The search experience had one of the highest concentrations of accessibility and UX issues on the site and was frequently noted by internal stakeholders as being effective but hard to use.

A few of the issues

The search input in the navigation bar had a "hidden" button that opened a search modal containing multiple different forms of search. Not only did the presence of this button within the search input make it very easy to accidentally fire the modal when attempting to submit the search form (a thoroughly jarring experience), but triggering the modal also erased your query — requiring remembering and retyping what you are looking for. In short, the intention to have more specific search options was good based on the detailed nature of the site's content, but the implementation was a mess.

Creating really smooth search UX takes serious effort, iterative user research, and time. I had none of those. What I did have was solid information from stakeholders about which parts of search worked well, which parts needed to be overhauled due to accessibility violations, and a lot of other pieces of a search experience that needed to align more with UX standard patterns.

BEFORE: Search box in the desktop navigation. Can you spot the button that triggers the modal?
BEFORE: Search box in the desktop navigation.
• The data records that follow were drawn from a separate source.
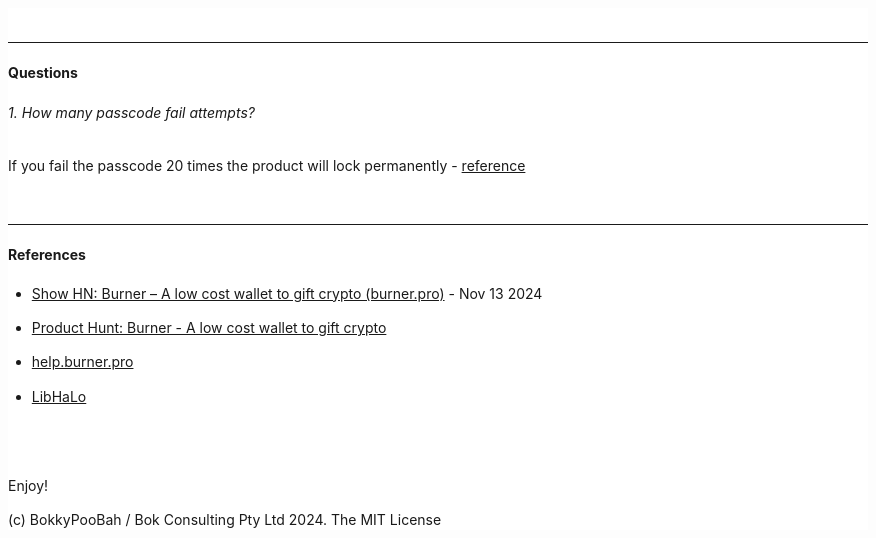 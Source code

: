 

<br />

---

#### Questions

###### 1. How many passcode fail attempts?

If you fail the passcode 20 times the product will lock permanently - [reference](https://www.producthunt.com/products/burner-2?comment=4121354#burner-2)

<br />

---

#### References

* [Show HN: Burner – A low cost wallet to gift crypto (burner.pro)](https://news.ycombinator.com/item?id=42127787) - Nov 13 2024

* [Product Hunt: Burner - A low cost wallet to gift crypto](https://www.producthunt.com/products/burner-2#burner-2)

* [help.burner.pro](https://help.burner.pro)

* [LibHaLo](https://github.com/arx-research/libhalo)

<br />

<br />

Enjoy!

(c) BokkyPooBah / Bok Consulting Pty Ltd 2024. The MIT License
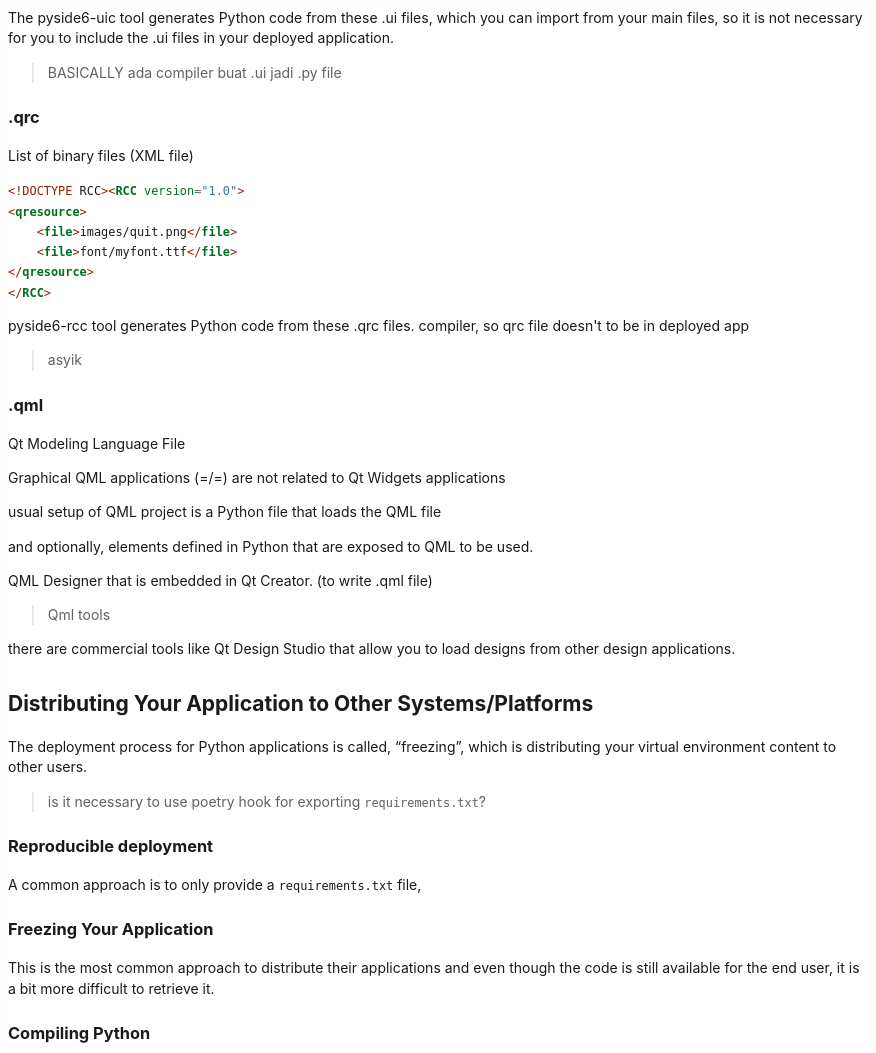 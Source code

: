 The pyside6-uic tool generates Python code from these .ui files, which you can import from your main files, so it is not necessary for you to include the .ui files in your deployed application.

> BASICALLY ada compiler buat .ui jadi .py file

### .qrc

List of binary files (XML file)

```html
<!DOCTYPE RCC><RCC version="1.0">
<qresource>
    <file>images/quit.png</file>
    <file>font/myfont.ttf</file>
</qresource>
</RCC>
```

pyside6-rcc tool generates Python code from these .qrc files. compiler, so qrc file doesn't to be in deployed app

> asyik

### .qml

Qt Modeling Language File

Graphical QML applications  (=/=) are not related to  Qt Widgets applications

usual setup of QML project is a Python file that loads the QML file

and optionally, elements defined in Python that are exposed to QML to be used.

QML Designer that is embedded in Qt Creator. (to write .qml file)

> Qml tools

there are commercial tools like Qt Design Studio that allow you to load designs from other design applications.

## Distributing Your Application to Other Systems/Platforms

The deployment process for Python applications is called, “freezing”, which is distributing your virtual environment content to other users.

> is it necessary to use poetry hook for exporting `requirements.txt`?

### Reproducible deployment

A common approach is to only provide a `requirements.txt` file,

### Freezing Your Application

This is the most common approach to distribute their applications and even though the code is still available for the end user, it is a bit more difficult to retrieve it.

### Compiling Python
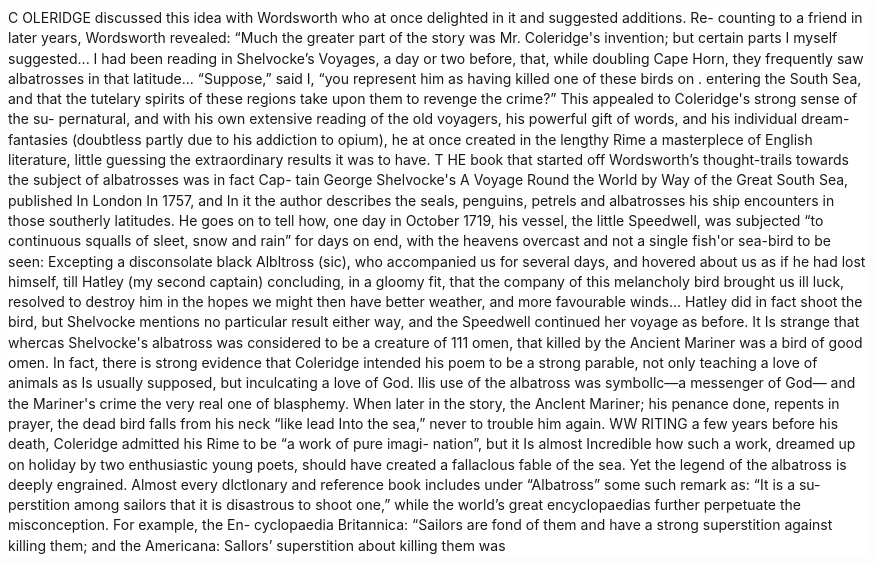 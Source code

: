 C OLERIDGE discussed this idea with Wordsworth who at 
once delighted in it and suggested additions. Re- 
counting to a friend in later years, Wordsworth revealed: 
“Much the greater part of the story was Mr. Coleridge's 
invention; but certain parts I myself suggested... I had 
been reading in Shelvocke’s Voyages, a day or two before, 
that, while doubling Cape Horn, they frequently saw 
albatrosses in that latitude... “Suppose,” said I, “you 
represent him as having killed one of these birds on . 
entering the South Sea, and that the tutelary spirits of 
these regions take upon them to revenge the crime?” 
This appealed to Coleridge's strong sense of the su- 
pernatural, and with his own extensive reading of the old 
voyagers, his powerful gift of words, and his individual 
dream-fantasies (doubtless partly due to his addiction to 
opium), he at once created in the lengthy Rime a 
masterplece of English literature, little guessing the 
extraordinary results it was to have. 
T HE book that started off Wordsworth’s thought-trails 
towards the subject of albatrosses was in fact Cap- 
tain George Shelvocke's A Voyage Round the World 
by Way of the Great South Sea, published In London In 
1757, and In it the author describes the seals, penguins, 
petrels and albatrosses his ship encounters in those 
southerly latitudes. He goes on to tell how, one day in 
October 1719, his vessel, the little Speedwell, was subjected 
“to continuous squalls of sleet, snow and rain” for days 
on end, with the heavens overcast and not a single fish'or 
sea-bird to be seen: 
Excepting a disconsolate black Albltross (sic), who 
accompanied us for several days, and hovered about us 
as if he had lost himself, till Hatley (my second captain) 
concluding, in a gloomy fit, that the company of this 
melancholy bird brought us ill luck, resolved to destroy 
him in the hopes we might then have better weather, 
and more favourable winds... 
Hatley did in fact shoot the bird, but Shelvocke 
mentions no particular result either way, and the 
Speedwell continued her voyage as before. 
It Is strange that whercas Shelvocke's albatross was 
considered to be a creature of 111 omen, that killed by the 
Ancient Mariner was a bird of good omen. In fact, 
there is strong evidence that Coleridge intended his poem 
to be a strong parable, not only teaching a love of animals 
as Is usually supposed, but inculcating a love of God. Ilis 
use of the albatross was symbollc—a messenger of God— 
and the Mariner's crime the very real one of blasphemy. 
When later in the story, the Anclent Mariner; his penance 
done, repents in prayer, the dead bird falls from his neck 
“like lead Into the sea,” never to trouble him again. 
WW RITING a few years before his death, Coleridge 
admitted his Rime to be “a work of pure imagi- 
nation”, but it Is almost Incredible how such a work, 
dreamed up on holiday by two enthusiastic young poets, 
should have created a fallaclous fable of the sea. 
Yet the legend of the albatross is deeply engrained. 
Almost every dlctlonary and reference book includes 
under “Albatross” some such remark as: “It is a su- 
perstition among sailors that it is disastrous to shoot 
one,” while the world’s great encyclopaedias further 
perpetuate the misconception. For example, the En- 
cyclopaedia Britannica: “Sailors are fond of them and 
have a strong superstition against killing them; and the 
Americana: Sallors’ superstition about killing them was  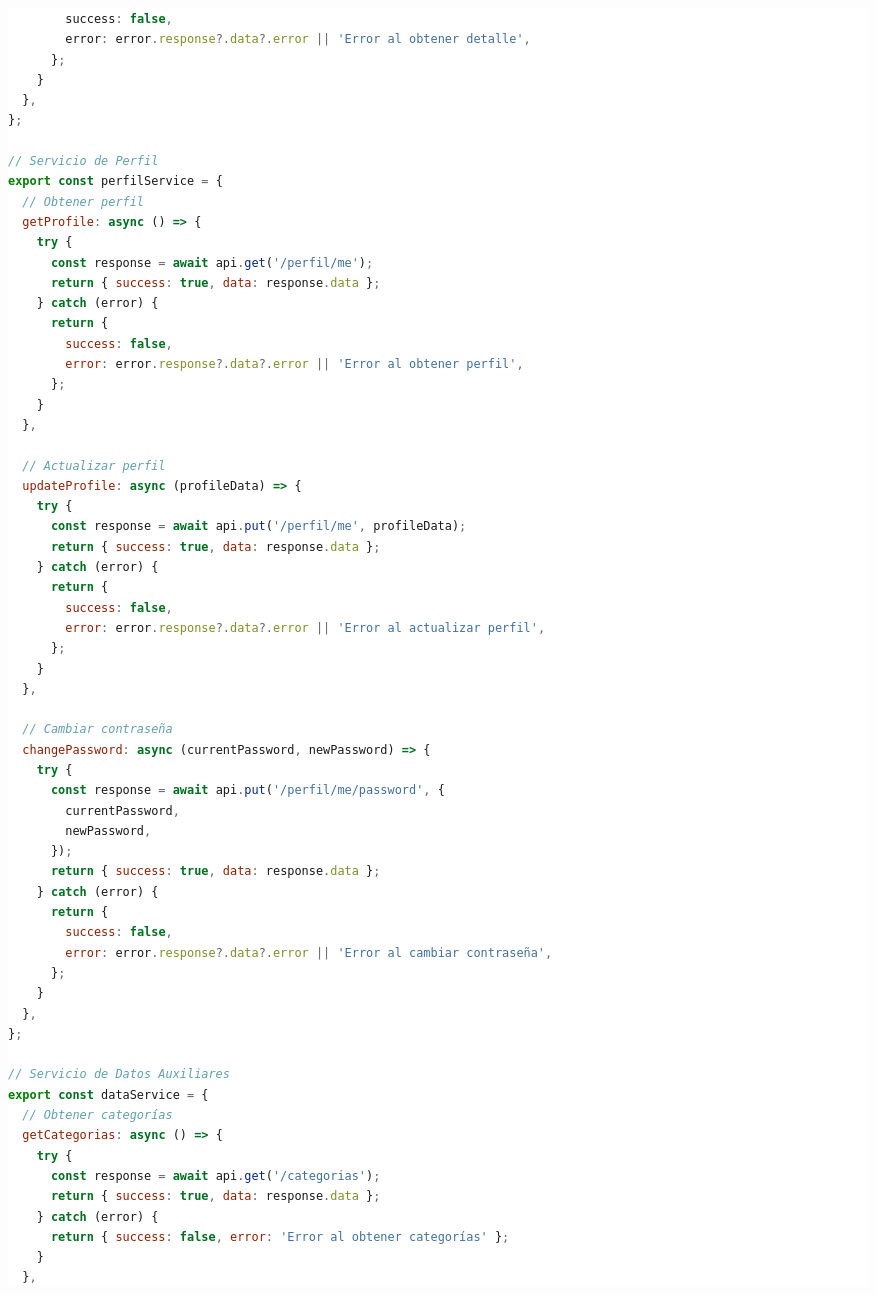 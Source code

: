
 ```javascript
        success: false,
        error: error.response?.data?.error || 'Error al obtener detalle',
      };
    }
  },
};

// Servicio de Perfil
export const perfilService = {
  // Obtener perfil
  getProfile: async () => {
    try {
      const response = await api.get('/perfil/me');
      return { success: true, data: response.data };
    } catch (error) {
      return {
        success: false,
        error: error.response?.data?.error || 'Error al obtener perfil',
      };
    }
  },

  // Actualizar perfil
  updateProfile: async (profileData) => {
    try {
      const response = await api.put('/perfil/me', profileData);
      return { success: true, data: response.data };
    } catch (error) {
      return {
        success: false,
        error: error.response?.data?.error || 'Error al actualizar perfil',
      };
    }
  },

  // Cambiar contraseña
  changePassword: async (currentPassword, newPassword) => {
    try {
      const response = await api.put('/perfil/me/password', {
        currentPassword,
        newPassword,
      });
      return { success: true, data: response.data };
    } catch (error) {
      return {
        success: false,
        error: error.response?.data?.error || 'Error al cambiar contraseña',
      };
    }
  },
};

// Servicio de Datos Auxiliares
export const dataService = {
  // Obtener categorías
  getCategorias: async () => {
    try {
      const response = await api.get('/categorias');
      return { success: true, data: response.data };
    } catch (error) {
      return { success: false, error: 'Error al obtener categorías' };
    }
  },
``` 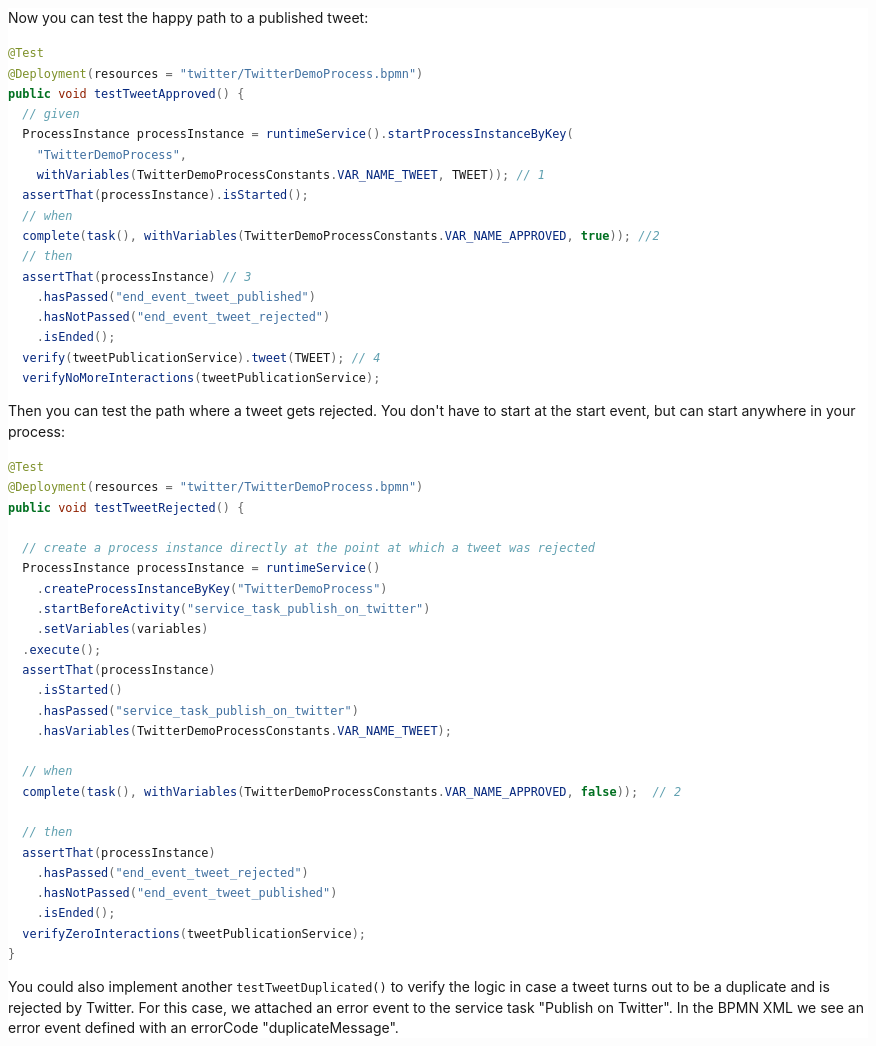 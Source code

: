 Now you can test the happy path to a published tweet:

```java
@Test
@Deployment(resources = "twitter/TwitterDemoProcess.bpmn")
public void testTweetApproved() {
  // given
  ProcessInstance processInstance = runtimeService().startProcessInstanceByKey(
    "TwitterDemoProcess",
    withVariables(TwitterDemoProcessConstants.VAR_NAME_TWEET, TWEET)); // 1
  assertThat(processInstance).isStarted();
  // when
  complete(task(), withVariables(TwitterDemoProcessConstants.VAR_NAME_APPROVED, true)); //2 
  // then
  assertThat(processInstance) // 3
    .hasPassed("end_event_tweet_published")
    .hasNotPassed("end_event_tweet_rejected")
    .isEnded();
  verify(tweetPublicationService).tweet(TWEET); // 4
  verifyNoMoreInteractions(tweetPublicationService);
```

Then you can test the path where a tweet gets rejected. You don't have to start at the start event, but can start anywhere in your process:

```java
@Test
@Deployment(resources = "twitter/TwitterDemoProcess.bpmn")
public void testTweetRejected() {

  // create a process instance directly at the point at which a tweet was rejected
  ProcessInstance processInstance = runtimeService()
    .createProcessInstanceByKey("TwitterDemoProcess") 
    .startBeforeActivity("service_task_publish_on_twitter")
    .setVariables(variables)
  .execute();
  assertThat(processInstance)
    .isStarted()
    .hasPassed("service_task_publish_on_twitter")
    .hasVariables(TwitterDemoProcessConstants.VAR_NAME_TWEET);

  // when
  complete(task(), withVariables(TwitterDemoProcessConstants.VAR_NAME_APPROVED, false));  // 2

  // then
  assertThat(processInstance) 
    .hasPassed("end_event_tweet_rejected")
    .hasNotPassed("end_event_tweet_published")
    .isEnded();
  verifyZeroInteractions(tweetPublicationService);  
}
```

You could also implement another `testTweetDuplicated()` to verify the logic  in case a tweet turns out to be a duplicate and is rejected by Twitter. For this case, we attached an error event to the service task "Publish on Twitter". In the BPMN XML we see an error event defined with an errorCode "duplicateMessage".
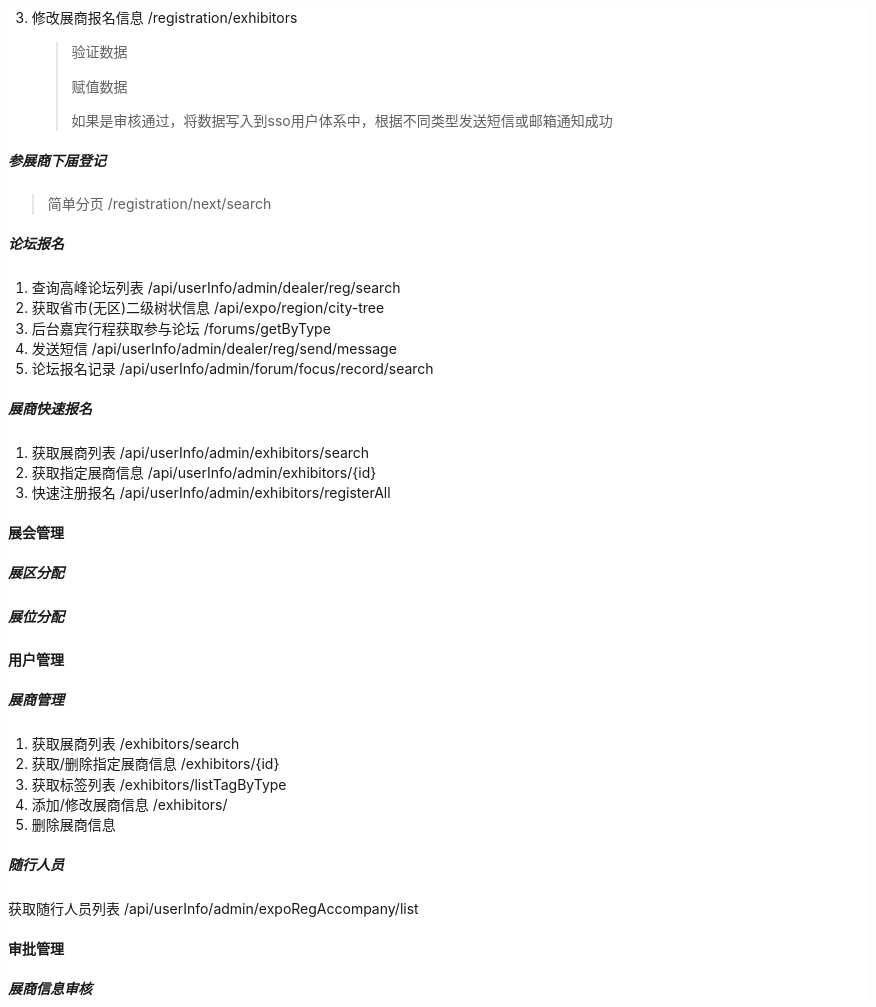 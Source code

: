 3. 修改展商报名信息                                       /registration/exhibitors

   > 验证数据
   >
   > 赋值数据
   >
   > 如果是审核通过，将数据写入到sso用户体系中，根据不同类型发送短信或邮箱通知成功

#####  参展商下届登记                            

> 简单分页                                      /registration/next/search

 

##### 论坛报名

1. 查询高峰论坛列表                          /api/userInfo/admin/dealer/reg/search
2. 获取省市(无区)二级树状信息         /api/expo/region/city-tree
3. 后台嘉宾行程获取参与论坛            /forums/getByType
4. 发送短信                                   /api/userInfo/admin/dealer/reg/send/message
5. 论坛报名记录                           /api/userInfo/admin/forum/focus/record/search



##### 展商快速报名

1. 获取展商列表                              /api/userInfo/admin/exhibitors/search
2. 获取指定展商信息                         /api/userInfo/admin/exhibitors/{id}
3. 快速注册报名                               /api/userInfo/admin/exhibitors/registerAll



#### 展会管理

##### 展区分配

##### 展位分配



#### 用户管理

##### 展商管理

1. 获取展商列表                           /exhibitors/search
2. 获取/删除指定展商信息                 /exhibitors/{id}
3. 获取标签列表                      /exhibitors/listTagByType
4. 添加/修改展商信息                       /exhibitors/
5. 删除展商信息                    

 ##### 随行人员

获取随行人员列表                             /api/userInfo/admin/expoRegAccompany/list



#### 审批管理

##### 展商信息审核
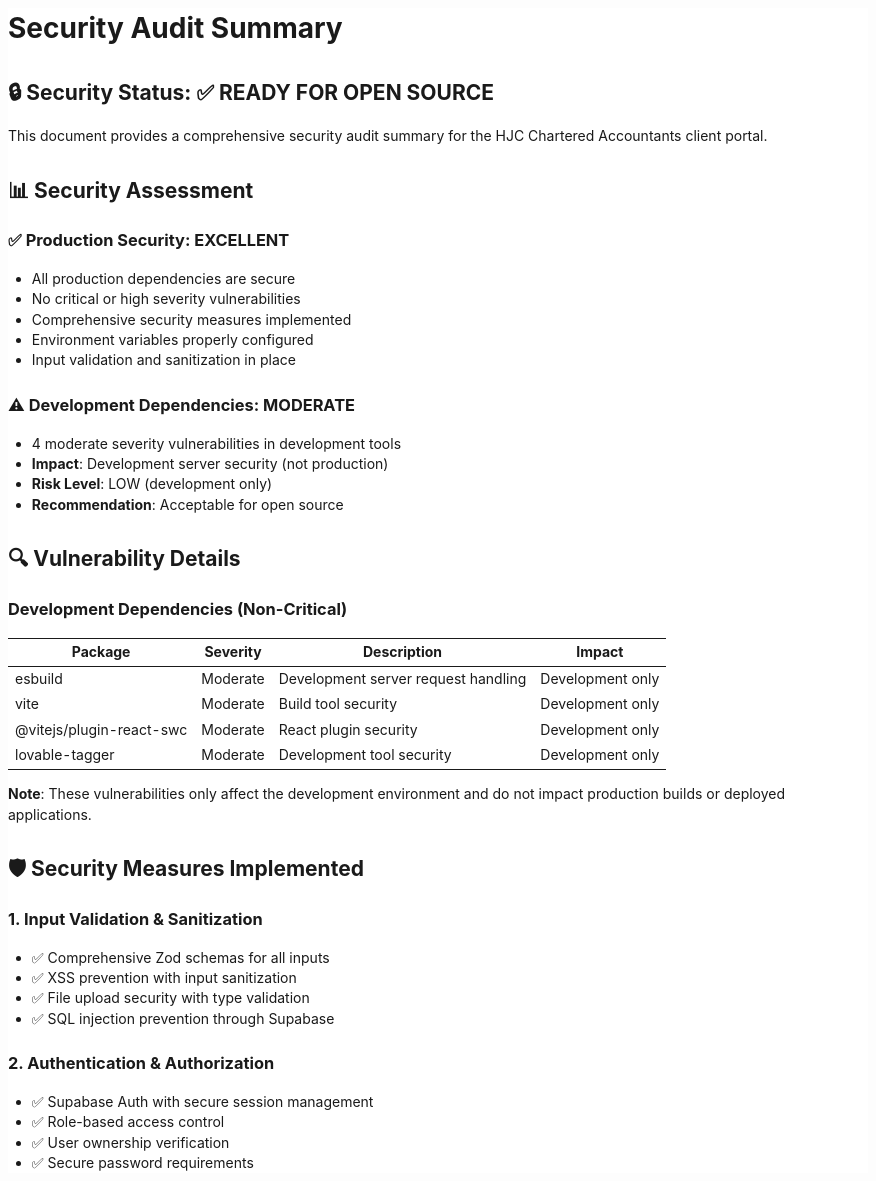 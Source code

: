 # Security Audit Summary

## 🔒 Security Status: ✅ READY FOR OPEN SOURCE

This document provides a comprehensive security audit summary for the HJC Chartered Accountants client portal.

## 📊 Security Assessment

### ✅ **Production Security: EXCELLENT**
- All production dependencies are secure
- No critical or high severity vulnerabilities
- Comprehensive security measures implemented
- Environment variables properly configured
- Input validation and sanitization in place

### ⚠️ **Development Dependencies: MODERATE**
- 4 moderate severity vulnerabilities in development tools
- **Impact**: Development server security (not production)
- **Risk Level**: LOW (development only)
- **Recommendation**: Acceptable for open source

## 🔍 Vulnerability Details

### Development Dependencies (Non-Critical)

| Package | Severity | Description | Impact |
|---------|----------|-------------|---------|
| esbuild | Moderate | Development server request handling | Development only |
| vite | Moderate | Build tool security | Development only |
| @vitejs/plugin-react-swc | Moderate | React plugin security | Development only |
| lovable-tagger | Moderate | Development tool security | Development only |

**Note**: These vulnerabilities only affect the development environment and do not impact production builds or deployed applications.

## 🛡️ Security Measures Implemented

### 1. **Input Validation & Sanitization**
- ✅ Comprehensive Zod schemas for all inputs
- ✅ XSS prevention with input sanitization
- ✅ File upload security with type validation
- ✅ SQL injection prevention through Supabase

### 2. **Authentication & Authorization**
- ✅ Supabase Auth with secure session management
- ✅ Role-based access control
- ✅ User ownership verification
- ✅ Secure password requirements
Can you spot the button that triggers the modal?
BEFORE: Search box in the mobile navigation. This one makes it much easier to identify the modal button.
BEFORE: Search box in the mobile navigation. This one makes it much easier to identify the modal button.
BEFORE: Search modal with three different ways to search.
BEFORE: Search modal with three different ways to search.
BEFORE: Search results page has many of the standard elements but with minor twists, like that "Edit Search" feature at the top.
BEFORE: Search results page has many of the standard elements but with minor twists, like that "Edit Search" feature at the top.

My solution

  1. Fully separate the article lookup from the main search functionality on both desktop and mobile. Makes it much clearer that the feature exists, and allows the user to make a choice about whether to use it.
AFTER: Search input and article lookup are clearly separated.
AFTER: Search input and article lookup are clearly separated.
AFTER: Search input and article lookup are clearly separated.
AFTER: Search input and article lookup are clearly separated.
  1. Simplify Article Lookup to only include one submit button and reduce cognitive overhead for the user, while maintaining the key fields identified by stakeholders as helpful for looking up articles.
AFTER: Article lookup modal.
AFTER: Article lookup modal.
  1. Remove as many extras from the search results page as possible to improve the information hierarchy. I was asked to preserve the search editing feature, as it is heavily used, but I included it into the page experience instead of directing the user to an entirely separate experience. The search cards were also simplified to improve their visual hierarchy, and to make them easier to scan while maintaining key features: pdf download, author and journal information, citation numbers, and the ability to preview the abstract. The result is abundantly more usable than the previous version, and works within the bounds of the technical options available.
AFTER: Search results page.

What I Learned

This was an intense project, both in terms of time line and due to the limited scope. As a designer it can be a frustrating experience to be tasked with making something better, while simultaneously being told that you can't actually change it in any significant way. Threading the needle on what needed to be done and what could be done was a serious challenge. In the end I enjoyed the challenge more than I found it frustrating, and despite the limitations imposed on me I was pleased with the amount of improvement I managed to produce for the site in terms of UX. The brand refresh alone was a big win for the site, but working with technical stakeholders to identify key user flows that were worth the extra effort to improve made a huge difference in how users were able to interact with the site over all.